- **WORK INSTRUCTIONS**:
Word for word, transcribe all the entries shown below.

============================================================

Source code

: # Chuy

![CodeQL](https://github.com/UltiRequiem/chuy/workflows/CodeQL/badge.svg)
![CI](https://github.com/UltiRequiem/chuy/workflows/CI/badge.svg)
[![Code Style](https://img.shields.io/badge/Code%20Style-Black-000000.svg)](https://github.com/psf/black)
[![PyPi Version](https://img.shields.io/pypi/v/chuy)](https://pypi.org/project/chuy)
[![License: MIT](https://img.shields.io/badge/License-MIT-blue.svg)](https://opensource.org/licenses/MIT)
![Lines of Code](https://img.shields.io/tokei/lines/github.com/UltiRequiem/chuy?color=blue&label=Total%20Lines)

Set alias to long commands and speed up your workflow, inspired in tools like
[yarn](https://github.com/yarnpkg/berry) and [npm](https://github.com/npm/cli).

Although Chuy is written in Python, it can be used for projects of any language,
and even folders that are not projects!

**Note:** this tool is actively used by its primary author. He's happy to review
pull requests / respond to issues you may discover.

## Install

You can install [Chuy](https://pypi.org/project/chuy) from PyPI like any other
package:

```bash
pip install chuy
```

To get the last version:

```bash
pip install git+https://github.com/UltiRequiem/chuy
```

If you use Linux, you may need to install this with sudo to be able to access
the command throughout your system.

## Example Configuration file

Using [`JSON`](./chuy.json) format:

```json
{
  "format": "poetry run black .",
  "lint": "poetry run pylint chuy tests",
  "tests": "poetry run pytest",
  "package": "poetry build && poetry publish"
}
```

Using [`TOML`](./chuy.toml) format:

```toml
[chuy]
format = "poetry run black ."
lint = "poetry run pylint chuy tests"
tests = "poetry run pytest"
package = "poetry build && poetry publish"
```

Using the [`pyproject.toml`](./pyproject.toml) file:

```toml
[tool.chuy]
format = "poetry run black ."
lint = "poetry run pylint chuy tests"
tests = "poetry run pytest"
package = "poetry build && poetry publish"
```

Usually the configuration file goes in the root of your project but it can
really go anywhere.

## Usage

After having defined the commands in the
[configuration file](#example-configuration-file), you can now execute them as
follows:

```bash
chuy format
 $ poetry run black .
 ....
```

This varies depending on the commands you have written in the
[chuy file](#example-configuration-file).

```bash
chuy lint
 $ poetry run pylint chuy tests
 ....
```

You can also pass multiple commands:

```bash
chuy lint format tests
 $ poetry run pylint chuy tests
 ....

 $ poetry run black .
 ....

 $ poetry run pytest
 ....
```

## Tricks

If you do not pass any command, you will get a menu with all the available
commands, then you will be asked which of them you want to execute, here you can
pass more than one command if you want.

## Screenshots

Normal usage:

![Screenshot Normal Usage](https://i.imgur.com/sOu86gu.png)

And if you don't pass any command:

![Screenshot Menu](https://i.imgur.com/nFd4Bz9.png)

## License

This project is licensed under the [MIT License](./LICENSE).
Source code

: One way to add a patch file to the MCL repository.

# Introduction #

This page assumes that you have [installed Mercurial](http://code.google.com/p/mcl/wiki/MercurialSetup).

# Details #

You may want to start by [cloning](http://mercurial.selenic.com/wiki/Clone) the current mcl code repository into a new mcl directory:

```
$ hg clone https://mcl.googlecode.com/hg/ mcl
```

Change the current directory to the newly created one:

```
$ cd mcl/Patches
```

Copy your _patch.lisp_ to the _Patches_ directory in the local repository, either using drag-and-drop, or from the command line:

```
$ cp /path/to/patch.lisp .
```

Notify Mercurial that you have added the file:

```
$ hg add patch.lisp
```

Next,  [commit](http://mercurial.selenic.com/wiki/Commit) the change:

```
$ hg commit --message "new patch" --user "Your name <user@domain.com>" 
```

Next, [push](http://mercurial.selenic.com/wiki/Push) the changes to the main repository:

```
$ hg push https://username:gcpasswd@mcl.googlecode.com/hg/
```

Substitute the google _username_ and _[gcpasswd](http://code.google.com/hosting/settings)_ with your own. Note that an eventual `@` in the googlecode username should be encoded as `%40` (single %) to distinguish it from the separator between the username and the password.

============================================================

- **TASK ANSWER**:
Source code

: # Chuy

![CodeQL](https://github.com/UltiRequiem/chuy/workflows/CodeQL/badge.svg)
![CI](https://github.com/UltiRequiem/chuy/workflows/CI/badge.svg)
[![Code Style](https://img.shields.io/badge/Code%20Style-Black-000000.svg)](https://github.com/psf/black)
[![PyPi Version](https://img.shields.io/pypi/v/chuy)](https://pypi.org/project/chuy)
[![License: MIT](https://img.shields.io/badge/License-MIT-blue.svg)](https://opensource.org/licenses/MIT)
![Lines of Code](https://img.shields.io/tokei/lines/github.com/UltiRequiem/chuy?color=blue&label=Total%20Lines)

Set alias to long commands and speed up your workflow, inspired in tools like
[yarn](https://github.com/yarnpkg/berry) and [npm](https://github.com/npm/cli).

Although Chuy is written in Python, it can be used for projects of any language,
and even folders that are not projects!

**Note:** this tool is actively used by its primary author. He's happy to review
pull requests / respond to issues you may discover.

## Install

You can install [Chuy](https://pypi.org/project/chuy) from PyPI like any other
package:

```bash
pip install chuy
```

To get the last version:

```bash
pip install git+https://github.com/UltiRequiem/chuy
```

If you use Linux, you may need to install this with sudo to be able to access
the command throughout your system.

## Example Configuration file

Using [`JSON`](./chuy.json) format:

```json
{
  "format": "poetry run black .",
  "lint": "poetry run pylint chuy tests",
  "tests": "poetry run pytest",
  "package": "poetry build && poetry publish"
}
```

Using [`TOML`](./chuy.toml) format:

```toml
[chuy]
format = "poetry run black ."
lint = "poetry run pylint chuy tests"
tests = "poetry run pytest"
package = "poetry build && poetry publish"
```

Using the [`pyproject.toml`](./pyproject.toml) file:

```toml
[tool.chuy]
format = "poetry run black ."
lint = "poetry run pylint chuy tests"
tests = "poetry run pytest"
package = "poetry build && poetry publish"
```

Usually the configuration file goes in the root of your project but it can
really go anywhere.

## Usage

After having defined the commands in the
[configuration file](#example-configuration-file), you can now execute them as
follows:

```bash
chuy format
 $ poetry run black .
 ....
```

This varies depending on the commands you have written in the
[chuy file](#example-configuration-file).

```bash
chuy lint
 $ poetry run pylint chuy tests
 ....
```

You can also pass multiple commands:

```bash
chuy lint format tests
 $ poetry run pylint chuy tests
 ....

 $ poetry run black .
 ....

 $ poetry run pytest
 ....
```

## Tricks

If you do not pass any command, you will get a menu with all the available
commands, then you will be asked which of them you want to execute, here you can
pass more than one command if you want.

## Screenshots

Normal usage:

![Screenshot Normal Usage](https://i.imgur.com/sOu86gu.png)

And if you don't pass any command:

![Screenshot Menu](https://i.imgur.com/nFd4Bz9.png)

## License

This project is licensed under the [MIT License](./LICENSE).
Source code

: One way to add a patch file to the MCL repository.

# Introduction #

This page assumes that you have [installed Mercurial](http://code.google.com/p/mcl/wiki/MercurialSetup).

# Details #

You may want to start by [cloning](http://mercurial.selenic.com/wiki/Clone) the current mcl code repository into a new mcl directory:

```
$ hg clone https://mcl.googlecode.com/hg/ mcl
```

Change the current directory to the newly created one:

```
$ cd mcl/Patches
```

Copy your _patch.lisp_ to the _Patches_ directory in the local repository, either using drag-and-drop, or from the command line:

```
$ cp /path/to/patch.lisp .
```

Notify Mercurial that you have added the file:

```
$ hg add patch.lisp
```

Next,  [commit](http://mercurial.selenic.com/wiki/Commit) the change:

```
$ hg commit --message "new patch" --user "Your name <user@domain.com>" 
```

Next, [push](http://mercurial.selenic.com/wiki/Push) the changes to the main repository:

```
$ hg push https://username:gcpasswd@mcl.googlecode.com/hg/
```

Substitute the google _username_ and _[gcpasswd](http://code.google.com/hosting/settings)_ with your own. Note that an eventual `@` in the googlecode username should be encoded as `%40` (single %) to distinguish it from the separator between the username and the password.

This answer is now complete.